[Work instruction] Below are the records; retype them exactly and omit each picture.

[Records]
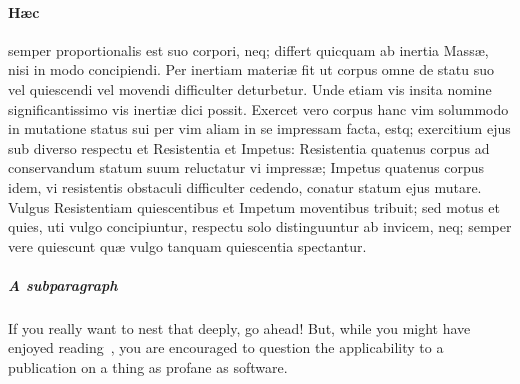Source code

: \documentclass{ansarticle}
\begin{document}
\paragraph{H\ae{}c}
semper proportionalis est suo corpori, neq; differt quicquam ab
inertia Mass\ae{}, nisi in modo concipiendi. Per inertiam materi\ae{} fit ut
corpus omne de statu suo vel quiescendi vel movendi difficulter
deturbetur. Unde etiam vis insita nomine significantissimo vis inerti\ae{}
dici possit. Exercet vero corpus hanc vim solummodo in mutatione
status sui per vim aliam in se impressam facta, estq; exercitium ejus
sub diverso respectu et Resistentia et Impetus: Resistentia quatenus
corpus ad conservandum statum suum reluctatur vi impress\ae{}; Impetus
quatenus corpus idem, vi resistentis obstaculi difficulter cedendo,
conatur statum ejus mutare. Vulgus Resistentiam quiescentibus et
Impetum moventibus tribuit; sed motus et quies, uti vulgo
concipiuntur, respectu solo distinguuntur ab invicem, neq; semper vere
quiescunt qu\ae{} vulgo tanquam quiescentia spectantur.

\subparagraph{A subparagraph} If you really want to nest that deeply, go
ahead! But, while you might have enjoyed
reading~\cite{Wittgenstein21,Wittgenstein81}, you are encouraged to
question the applicability to a publication on a thing as profane as
software.



\end{document}
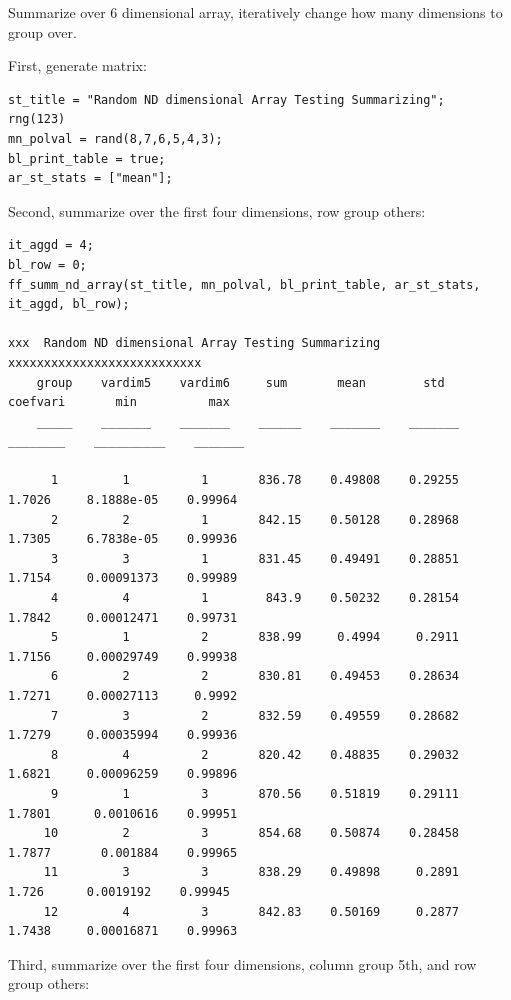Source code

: \documentclass[
]{book}
\begin{document}
Summarize over 6 dimensional array, iteratively change how many
dimensions to group over.

First, generate matrix:

\begin{verbatim}
st_title = "Random ND dimensional Array Testing Summarizing";
rng(123)
mn_polval = rand(8,7,6,5,4,3);
bl_print_table = true;
ar_st_stats = ["mean"];
\end{verbatim}

Second, summarize over the first four dimensions, row group others:

\begin{verbatim}
it_aggd = 4; 
bl_row = 0; 
ff_summ_nd_array(st_title, mn_polval, bl_print_table, ar_st_stats, it_aggd, bl_row);

xxx  Random ND dimensional Array Testing Summarizing  xxxxxxxxxxxxxxxxxxxxxxxxxxx
    group    vardim5    vardim6     sum       mean        std      coefvari       min          max  
    _____    _______    _______    ______    _______    _______    ________    __________    _______

      1         1          1       836.78    0.49808    0.29255     1.7026     8.1888e-05    0.99964
      2         2          1       842.15    0.50128    0.28968     1.7305     6.7838e-05    0.99936
      3         3          1       831.45    0.49491    0.28851     1.7154     0.00091373    0.99989
      4         4          1        843.9    0.50232    0.28154     1.7842     0.00012471    0.99731
      5         1          2       838.99     0.4994     0.2911     1.7156     0.00029749    0.99938
      6         2          2       830.81    0.49453    0.28634     1.7271     0.00027113     0.9992
      7         3          2       832.59    0.49559    0.28682     1.7279     0.00035994    0.99936
      8         4          2       820.42    0.48835    0.29032     1.6821     0.00096259    0.99896
      9         1          3       870.56    0.51819    0.29111     1.7801      0.0010616    0.99951
     10         2          3       854.68    0.50874    0.28458     1.7877       0.001884    0.99965
     11         3          3       838.29    0.49898     0.2891      1.726      0.0019192    0.99945
     12         4          3       842.83    0.50169     0.2877     1.7438     0.00016871    0.99963
\end{verbatim}

Third, summarize over the first four dimensions, column group 5th, and
row group others:
\end{document}
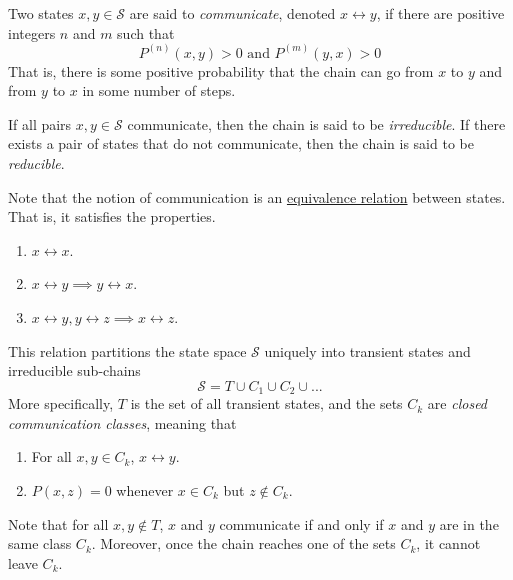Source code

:   \begin{definition}[Communication]
    \label{def:communication}
    Two states $x, y \in \mathcal{S}$ are said to \textit{communicate}, denoted $x \leftrightarrow y$, if there are positive integers $n$ and $m$ such that 
    \begin{equation}
      P^{(n)} (x, y) > 0 \text{ and } P^{(m)} (y, x) > 0
    \end{equation}
    That is, there is some positive probability that the chain can go from $x$ to $y$ and from $y$ to $x$ in some number of steps. 
  \end{definition}

  \begin{definition}
    \label{def:irreducible-chains}
    If all pairs $x, y \in \mathcal{S}$ communicate, then the chain is said to be \textit{irreducible}. If there exists a pair of states that do not communicate, then the chain is said to be \textit{reducible}. 
  \end{definition}

  Note that the notion of communication is an \hyperref[st-def:equivalence_relation]{equivalence relation} between states. That is, it satisfies the properties. 
  \begin{enumerate}
    \item $x \leftrightarrow x$.
    \item $x \leftrightarrow y \implies y \leftrightarrow x$.
    \item $x \leftrightarrow y, y \leftrightarrow z \implies x \leftrightarrow z$.
  \end{enumerate}
  This relation partitions the state space $\mathcal{S}$ uniquely into transient states and irreducible sub-chains
  \begin{equation}
    \mathcal{S} = T \cup C_1 \cup C_2 \cup ...
  \end{equation}
  More specifically, $T$ is the set of all transient states, and the sets $C_k$ are \textit{closed communication classes}, meaning that
  \begin{enumerate}
    \item For all $x, y \in C_k$, $x \leftrightarrow y$. 
    \item $P(x, z) = 0$ whenever $x \in C_k$ but $z \not\in C_k$. 
  \end{enumerate}
  Note that for all $x, y \not\in T$, $x$ and $y$ communicate if and only if $x$ and $y$ are in the same class $C_k$. Moreover, once the chain reaches one of the sets $C_k$, it cannot leave $C_k$.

[Expected output]
Source code

: \documentclass{ansarticle}
\begin{document}
\paragraph{H\ae{}c}
semper proportionalis est suo corpori, neq; differt quicquam ab
inertia Mass\ae{}, nisi in modo concipiendi. Per inertiam materi\ae{} fit ut
corpus omne de statu suo vel quiescendi vel movendi difficulter
deturbetur. Unde etiam vis insita nomine significantissimo vis inerti\ae{}
dici possit. Exercet vero corpus hanc vim solummodo in mutatione
status sui per vim aliam in se impressam facta, estq; exercitium ejus
sub diverso respectu et Resistentia et Impetus: Resistentia quatenus
corpus ad conservandum statum suum reluctatur vi impress\ae{}; Impetus
quatenus corpus idem, vi resistentis obstaculi difficulter cedendo,
conatur statum ejus mutare. Vulgus Resistentiam quiescentibus et
Impetum moventibus tribuit; sed motus et quies, uti vulgo
concipiuntur, respectu solo distinguuntur ab invicem, neq; semper vere
quiescunt qu\ae{} vulgo tanquam quiescentia spectantur.

\subparagraph{A subparagraph} If you really want to nest that deeply, go
ahead! But, while you might have enjoyed
reading~\cite{Wittgenstein21,Wittgenstein81}, you are encouraged to
question the applicability to a publication on a thing as profane as
software.



\end{document}
Source code

: \documentclass[
]{book}
\begin{document}
Summarize over 6 dimensional array, iteratively change how many
dimensions to group over.

First, generate matrix:

\begin{verbatim}
st_title = "Random ND dimensional Array Testing Summarizing";
rng(123)
mn_polval = rand(8,7,6,5,4,3);
bl_print_table = true;
ar_st_stats = ["mean"];
\end{verbatim}

Second, summarize over the first four dimensions, row group others:

\begin{verbatim}
it_aggd = 4; 
bl_row = 0; 
ff_summ_nd_array(st_title, mn_polval, bl_print_table, ar_st_stats, it_aggd, bl_row);

xxx  Random ND dimensional Array Testing Summarizing  xxxxxxxxxxxxxxxxxxxxxxxxxxx
    group    vardim5    vardim6     sum       mean        std      coefvari       min          max  
    _____    _______    _______    ______    _______    _______    ________    __________    _______

      1         1          1       836.78    0.49808    0.29255     1.7026     8.1888e-05    0.99964
      2         2          1       842.15    0.50128    0.28968     1.7305     6.7838e-05    0.99936
      3         3          1       831.45    0.49491    0.28851     1.7154     0.00091373    0.99989
      4         4          1        843.9    0.50232    0.28154     1.7842     0.00012471    0.99731
      5         1          2       838.99     0.4994     0.2911     1.7156     0.00029749    0.99938
      6         2          2       830.81    0.49453    0.28634     1.7271     0.00027113     0.9992
      7         3          2       832.59    0.49559    0.28682     1.7279     0.00035994    0.99936
      8         4          2       820.42    0.48835    0.29032     1.6821     0.00096259    0.99896
      9         1          3       870.56    0.51819    0.29111     1.7801      0.0010616    0.99951
     10         2          3       854.68    0.50874    0.28458     1.7877       0.001884    0.99965
     11         3          3       838.29    0.49898     0.2891      1.726      0.0019192    0.99945
     12         4          3       842.83    0.50169     0.2877     1.7438     0.00016871    0.99963
\end{verbatim}

Third, summarize over the first four dimensions, column group 5th, and
row group others:
\end{document}
Source code

:   \begin{definition}[Communication]
    \label{def:communication}
    Two states $x, y \in \mathcal{S}$ are said to \textit{communicate}, denoted $x \leftrightarrow y$, if there are positive integers $n$ and $m$ such that 
    \begin{equation}
      P^{(n)} (x, y) > 0 \text{ and } P^{(m)} (y, x) > 0
    \end{equation}
    That is, there is some positive probability that the chain can go from $x$ to $y$ and from $y$ to $x$ in some number of steps. 
  \end{definition}

  \begin{definition}
    \label{def:irreducible-chains}
    If all pairs $x, y \in \mathcal{S}$ communicate, then the chain is said to be \textit{irreducible}. If there exists a pair of states that do not communicate, then the chain is said to be \textit{reducible}. 
  \end{definition}

  Note that the notion of communication is an \hyperref[st-def:equivalence_relation]{equivalence relation} between states. That is, it satisfies the properties. 
  \begin{enumerate}
    \item $x \leftrightarrow x$.
    \item $x \leftrightarrow y \implies y \leftrightarrow x$.
    \item $x \leftrightarrow y, y \leftrightarrow z \implies x \leftrightarrow z$.
  \end{enumerate}
  This relation partitions the state space $\mathcal{S}$ uniquely into transient states and irreducible sub-chains
  \begin{equation}
    \mathcal{S} = T \cup C_1 \cup C_2 \cup ...
  \end{equation}
  More specifically, $T$ is the set of all transient states, and the sets $C_k$ are \textit{closed communication classes}, meaning that
  \begin{enumerate}
    \item For all $x, y \in C_k$, $x \leftrightarrow y$. 
    \item $P(x, z) = 0$ whenever $x \in C_k$ but $z \not\in C_k$. 
  \end{enumerate}
  Note that for all $x, y \not\in T$, $x$ and $y$ communicate if and only if $x$ and $y$ are in the same class $C_k$. Moreover, once the chain reaches one of the sets $C_k$, it cannot leave $C_k$.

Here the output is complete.